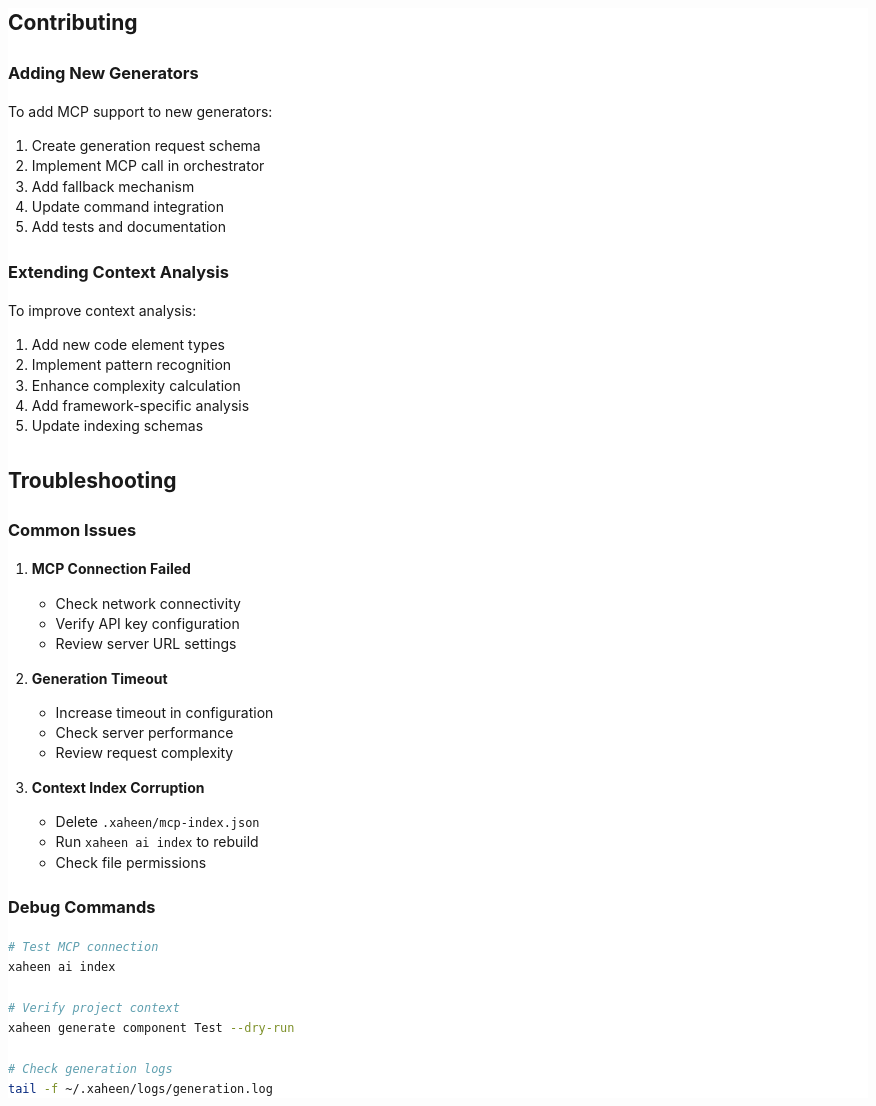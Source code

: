 ## Contributing

### Adding New Generators

To add MCP support to new generators:

1. Create generation request schema
2. Implement MCP call in orchestrator
3. Add fallback mechanism
4. Update command integration
5. Add tests and documentation

### Extending Context Analysis

To improve context analysis:

1. Add new code element types
2. Implement pattern recognition
3. Enhance complexity calculation
4. Add framework-specific analysis
5. Update indexing schemas

## Troubleshooting

### Common Issues

1. **MCP Connection Failed**
   - Check network connectivity
   - Verify API key configuration
   - Review server URL settings

2. **Generation Timeout**
   - Increase timeout in configuration
   - Check server performance
   - Review request complexity

3. **Context Index Corruption**
   - Delete `.xaheen/mcp-index.json`
   - Run `xaheen ai index` to rebuild
   - Check file permissions

### Debug Commands

```bash
# Test MCP connection
xaheen ai index

# Verify project context
xaheen generate component Test --dry-run

# Check generation logs
tail -f ~/.xaheen/logs/generation.log
```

WORK INSTRUCTIONS: "1. **MCP Connection Failed**" marks the first line to print; reproduce that line and every line after it through the end of the listing above.

ANSWER AREA:
1. **MCP Connection Failed**
   - Check network connectivity
   - Verify API key configuration
   - Review server URL settings

2. **Generation Timeout**
   - Increase timeout in configuration
   - Check server performance
   - Review request complexity

3. **Context Index Corruption**
   - Delete `.xaheen/mcp-index.json`
   - Run `xaheen ai index` to rebuild
   - Check file permissions

### Debug Commands

```bash
# Test MCP connection
xaheen ai index

# Verify project context
xaheen generate component Test --dry-run

# Check generation logs
tail -f ~/.xaheen/logs/generation.log
```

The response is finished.